Marcelle was the finest-fielding third baseman in Negro League baseball during the 1920s. A Creole from New Orleans, he was a righthanded slash hitter who was most dangerous in the clutch. Hall of Fame Negro League third baseman Judy Johnson admitted that Marcelle was better than he was defensively, although not offensively.
Nearly complete statistics indicate that Marcelle batted .315 from 1919 to 1930. He hit a career-high .379 for the 1922 Bacharach Giants, .352 in 1924 with the Bacharach and New York Lincoln Giants, and .324 for Bacharach in 1927. He also hit well in the Cuban Winter League, compiling a lifetime average of .305 from 1923 through 1930. In the 1923-24 season he batted .393 to lead the league.

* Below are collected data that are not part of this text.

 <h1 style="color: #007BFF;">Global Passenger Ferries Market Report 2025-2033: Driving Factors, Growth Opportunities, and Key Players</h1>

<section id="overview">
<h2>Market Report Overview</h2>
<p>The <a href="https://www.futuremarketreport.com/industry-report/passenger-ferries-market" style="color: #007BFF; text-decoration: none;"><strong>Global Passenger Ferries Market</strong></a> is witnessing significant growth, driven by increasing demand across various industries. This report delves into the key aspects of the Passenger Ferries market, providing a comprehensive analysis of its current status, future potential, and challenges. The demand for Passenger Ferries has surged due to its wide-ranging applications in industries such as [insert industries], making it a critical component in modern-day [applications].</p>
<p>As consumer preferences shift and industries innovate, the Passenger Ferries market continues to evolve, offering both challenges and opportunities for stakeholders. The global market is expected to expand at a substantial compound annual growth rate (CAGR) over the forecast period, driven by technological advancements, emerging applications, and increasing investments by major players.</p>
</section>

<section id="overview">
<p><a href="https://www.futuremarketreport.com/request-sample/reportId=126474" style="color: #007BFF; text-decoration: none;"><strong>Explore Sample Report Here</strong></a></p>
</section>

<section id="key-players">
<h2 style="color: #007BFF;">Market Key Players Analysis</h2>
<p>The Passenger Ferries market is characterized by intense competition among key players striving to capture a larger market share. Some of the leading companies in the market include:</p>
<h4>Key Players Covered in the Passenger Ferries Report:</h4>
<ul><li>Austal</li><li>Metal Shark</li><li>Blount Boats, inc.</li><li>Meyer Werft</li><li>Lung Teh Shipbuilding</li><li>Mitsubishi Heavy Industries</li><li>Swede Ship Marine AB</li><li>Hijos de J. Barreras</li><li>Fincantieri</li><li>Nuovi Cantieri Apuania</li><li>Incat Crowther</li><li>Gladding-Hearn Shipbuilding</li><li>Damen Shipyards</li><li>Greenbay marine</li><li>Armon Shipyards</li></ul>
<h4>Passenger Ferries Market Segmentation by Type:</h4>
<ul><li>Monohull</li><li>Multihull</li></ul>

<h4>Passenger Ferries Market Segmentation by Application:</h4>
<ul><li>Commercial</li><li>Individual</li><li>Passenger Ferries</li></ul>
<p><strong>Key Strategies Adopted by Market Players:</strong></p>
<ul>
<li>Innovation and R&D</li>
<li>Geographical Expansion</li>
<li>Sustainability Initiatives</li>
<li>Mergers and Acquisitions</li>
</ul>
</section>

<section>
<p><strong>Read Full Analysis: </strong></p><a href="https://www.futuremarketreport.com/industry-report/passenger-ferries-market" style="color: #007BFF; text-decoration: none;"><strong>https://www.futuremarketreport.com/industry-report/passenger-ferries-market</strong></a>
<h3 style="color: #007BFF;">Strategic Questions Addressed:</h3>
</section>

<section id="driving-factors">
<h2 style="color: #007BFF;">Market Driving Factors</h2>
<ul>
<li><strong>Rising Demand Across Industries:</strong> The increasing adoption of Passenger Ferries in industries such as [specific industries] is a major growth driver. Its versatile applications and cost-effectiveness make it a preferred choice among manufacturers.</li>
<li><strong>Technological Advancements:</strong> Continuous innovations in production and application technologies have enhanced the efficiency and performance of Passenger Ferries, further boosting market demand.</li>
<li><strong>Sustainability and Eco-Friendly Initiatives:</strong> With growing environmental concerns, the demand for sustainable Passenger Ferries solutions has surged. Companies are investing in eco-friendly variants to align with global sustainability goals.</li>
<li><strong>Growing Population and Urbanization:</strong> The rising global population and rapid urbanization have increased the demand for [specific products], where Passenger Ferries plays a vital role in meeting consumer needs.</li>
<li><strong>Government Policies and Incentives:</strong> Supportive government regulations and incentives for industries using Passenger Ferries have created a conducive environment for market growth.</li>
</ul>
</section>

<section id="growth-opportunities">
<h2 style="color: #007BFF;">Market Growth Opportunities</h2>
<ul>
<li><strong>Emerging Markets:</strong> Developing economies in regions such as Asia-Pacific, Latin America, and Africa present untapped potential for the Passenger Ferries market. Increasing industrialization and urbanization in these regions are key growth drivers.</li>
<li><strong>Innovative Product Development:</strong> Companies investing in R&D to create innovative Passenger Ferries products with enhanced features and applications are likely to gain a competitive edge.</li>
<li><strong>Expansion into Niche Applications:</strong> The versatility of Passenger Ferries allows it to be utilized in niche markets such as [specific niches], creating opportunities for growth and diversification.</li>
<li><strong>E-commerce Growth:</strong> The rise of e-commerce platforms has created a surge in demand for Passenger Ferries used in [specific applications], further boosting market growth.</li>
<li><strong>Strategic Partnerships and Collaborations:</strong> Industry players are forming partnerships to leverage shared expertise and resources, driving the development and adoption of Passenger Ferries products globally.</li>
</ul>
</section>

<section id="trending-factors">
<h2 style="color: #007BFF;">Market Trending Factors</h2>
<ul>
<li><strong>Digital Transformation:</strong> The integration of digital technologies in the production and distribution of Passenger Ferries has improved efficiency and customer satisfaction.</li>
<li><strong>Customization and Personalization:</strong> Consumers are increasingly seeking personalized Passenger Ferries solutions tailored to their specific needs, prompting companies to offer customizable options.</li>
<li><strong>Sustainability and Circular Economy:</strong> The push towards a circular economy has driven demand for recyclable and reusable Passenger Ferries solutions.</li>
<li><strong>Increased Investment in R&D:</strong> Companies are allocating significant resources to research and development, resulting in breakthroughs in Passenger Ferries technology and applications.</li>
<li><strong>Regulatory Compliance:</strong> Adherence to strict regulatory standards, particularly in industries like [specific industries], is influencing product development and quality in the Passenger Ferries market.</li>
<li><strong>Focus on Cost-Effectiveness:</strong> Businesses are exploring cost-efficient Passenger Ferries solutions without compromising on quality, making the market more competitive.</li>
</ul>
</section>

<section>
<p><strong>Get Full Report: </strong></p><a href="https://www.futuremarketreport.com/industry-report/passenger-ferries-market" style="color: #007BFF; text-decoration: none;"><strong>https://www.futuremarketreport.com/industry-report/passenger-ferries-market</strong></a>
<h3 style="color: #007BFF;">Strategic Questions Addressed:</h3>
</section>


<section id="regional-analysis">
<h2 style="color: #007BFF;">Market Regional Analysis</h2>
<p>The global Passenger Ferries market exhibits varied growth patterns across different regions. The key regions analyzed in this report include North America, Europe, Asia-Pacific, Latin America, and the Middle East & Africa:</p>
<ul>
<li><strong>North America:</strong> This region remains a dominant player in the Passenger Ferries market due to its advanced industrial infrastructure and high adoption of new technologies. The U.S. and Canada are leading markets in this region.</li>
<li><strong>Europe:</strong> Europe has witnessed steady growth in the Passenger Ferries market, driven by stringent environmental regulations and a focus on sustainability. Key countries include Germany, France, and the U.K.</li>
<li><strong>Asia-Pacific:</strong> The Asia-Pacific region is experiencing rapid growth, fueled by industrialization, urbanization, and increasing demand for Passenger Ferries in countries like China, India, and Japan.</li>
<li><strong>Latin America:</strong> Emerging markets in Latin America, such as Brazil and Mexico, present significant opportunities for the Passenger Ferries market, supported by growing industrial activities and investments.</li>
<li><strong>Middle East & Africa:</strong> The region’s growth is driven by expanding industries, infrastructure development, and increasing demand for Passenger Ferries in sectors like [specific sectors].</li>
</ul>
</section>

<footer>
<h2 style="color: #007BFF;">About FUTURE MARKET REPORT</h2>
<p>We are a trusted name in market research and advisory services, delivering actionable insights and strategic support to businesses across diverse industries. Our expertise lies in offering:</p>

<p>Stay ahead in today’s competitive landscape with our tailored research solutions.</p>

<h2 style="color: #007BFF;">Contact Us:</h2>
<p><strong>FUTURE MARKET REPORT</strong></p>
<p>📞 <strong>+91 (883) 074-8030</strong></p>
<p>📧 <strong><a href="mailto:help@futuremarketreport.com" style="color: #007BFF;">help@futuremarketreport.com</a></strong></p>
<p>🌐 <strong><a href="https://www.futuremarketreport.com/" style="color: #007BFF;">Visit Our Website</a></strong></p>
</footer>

In 17 exhibition games against major league competition, Marcelle hit .365 (23-for-63). He played in two Black World Series for the Bacharach Giants, hitting .293 with six RBI in 11 games in 1926 and .235 with two RBI in nine games in 1927.

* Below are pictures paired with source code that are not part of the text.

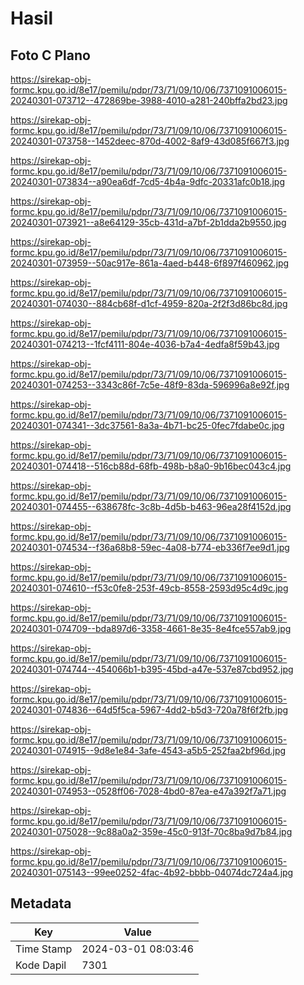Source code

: # Hasil

## Foto C Plano

https://sirekap-obj-formc.kpu.go.id/8e17/pemilu/pdpr/73/71/09/10/06/7371091006015-20240301-073712--472869be-3988-4010-a281-240bffa2bd23.jpg

https://sirekap-obj-formc.kpu.go.id/8e17/pemilu/pdpr/73/71/09/10/06/7371091006015-20240301-073758--1452deec-870d-4002-8af9-43d085f667f3.jpg

https://sirekap-obj-formc.kpu.go.id/8e17/pemilu/pdpr/73/71/09/10/06/7371091006015-20240301-073834--a90ea6df-7cd5-4b4a-9dfc-20331afc0b18.jpg

https://sirekap-obj-formc.kpu.go.id/8e17/pemilu/pdpr/73/71/09/10/06/7371091006015-20240301-073921--a8e64129-35cb-431d-a7bf-2b1dda2b9550.jpg

https://sirekap-obj-formc.kpu.go.id/8e17/pemilu/pdpr/73/71/09/10/06/7371091006015-20240301-073959--50ac917e-861a-4aed-b448-6f897f460962.jpg

https://sirekap-obj-formc.kpu.go.id/8e17/pemilu/pdpr/73/71/09/10/06/7371091006015-20240301-074030--884cb68f-d1cf-4959-820a-2f2f3d86bc8d.jpg

https://sirekap-obj-formc.kpu.go.id/8e17/pemilu/pdpr/73/71/09/10/06/7371091006015-20240301-074213--1fcf4111-804e-4036-b7a4-4edfa8f59b43.jpg

https://sirekap-obj-formc.kpu.go.id/8e17/pemilu/pdpr/73/71/09/10/06/7371091006015-20240301-074253--3343c86f-7c5e-48f9-83da-596996a8e92f.jpg

https://sirekap-obj-formc.kpu.go.id/8e17/pemilu/pdpr/73/71/09/10/06/7371091006015-20240301-074341--3dc37561-8a3a-4b71-bc25-0fec7fdabe0c.jpg

https://sirekap-obj-formc.kpu.go.id/8e17/pemilu/pdpr/73/71/09/10/06/7371091006015-20240301-074418--516cb88d-68fb-498b-b8a0-9b16bec043c4.jpg

https://sirekap-obj-formc.kpu.go.id/8e17/pemilu/pdpr/73/71/09/10/06/7371091006015-20240301-074455--638678fc-3c8b-4d5b-b463-96ea28f4152d.jpg

https://sirekap-obj-formc.kpu.go.id/8e17/pemilu/pdpr/73/71/09/10/06/7371091006015-20240301-074534--f36a68b8-59ec-4a08-b774-eb336f7ee9d1.jpg

https://sirekap-obj-formc.kpu.go.id/8e17/pemilu/pdpr/73/71/09/10/06/7371091006015-20240301-074610--f53c0fe8-253f-49cb-8558-2593d95c4d9c.jpg

https://sirekap-obj-formc.kpu.go.id/8e17/pemilu/pdpr/73/71/09/10/06/7371091006015-20240301-074709--bda897d6-3358-4661-8e35-8e4fce557ab9.jpg

https://sirekap-obj-formc.kpu.go.id/8e17/pemilu/pdpr/73/71/09/10/06/7371091006015-20240301-074744--454066b1-b395-45bd-a47e-537e87cbd952.jpg

https://sirekap-obj-formc.kpu.go.id/8e17/pemilu/pdpr/73/71/09/10/06/7371091006015-20240301-074836--64d5f5ca-5967-4dd2-b5d3-720a78f6f2fb.jpg

https://sirekap-obj-formc.kpu.go.id/8e17/pemilu/pdpr/73/71/09/10/06/7371091006015-20240301-074915--9d8e1e84-3afe-4543-a5b5-252faa2bf96d.jpg

https://sirekap-obj-formc.kpu.go.id/8e17/pemilu/pdpr/73/71/09/10/06/7371091006015-20240301-074953--0528ff06-7028-4bd0-87ea-e47a392f7a71.jpg

https://sirekap-obj-formc.kpu.go.id/8e17/pemilu/pdpr/73/71/09/10/06/7371091006015-20240301-075028--9c88a0a2-359e-45c0-913f-70c8ba9d7b84.jpg

https://sirekap-obj-formc.kpu.go.id/8e17/pemilu/pdpr/73/71/09/10/06/7371091006015-20240301-075143--99ee0252-4fac-4b92-bbbb-04074dc724a4.jpg


## Metadata

| Key        | Value               |
| ---------- | ------------------- |
| Time Stamp | 2024-03-01 08:03:46 |
| Kode Dapil | 7301                |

Marcelle was known for his uncontrollable temper. He would fight with umpires, opponents, and his own teammates. Marcelle reputedly once became so enraged that he struck Hall of Famer Oscar Charleston in the head with a bat. His temper may have led to his premature retirement. Bill Yancey, a teammate of Marcelle’s, said, “What got [Marcelle] out of baseball, he and [teammate] Frank Warfield had a fight in Cuba [probably in the winter of 1927-28, over a dice game] and Warfield bit his nose off. He was a proud, handsome guy, you know, and then he used to wear a black patch across his nose and he got so he couldn’t play baseball anymore.”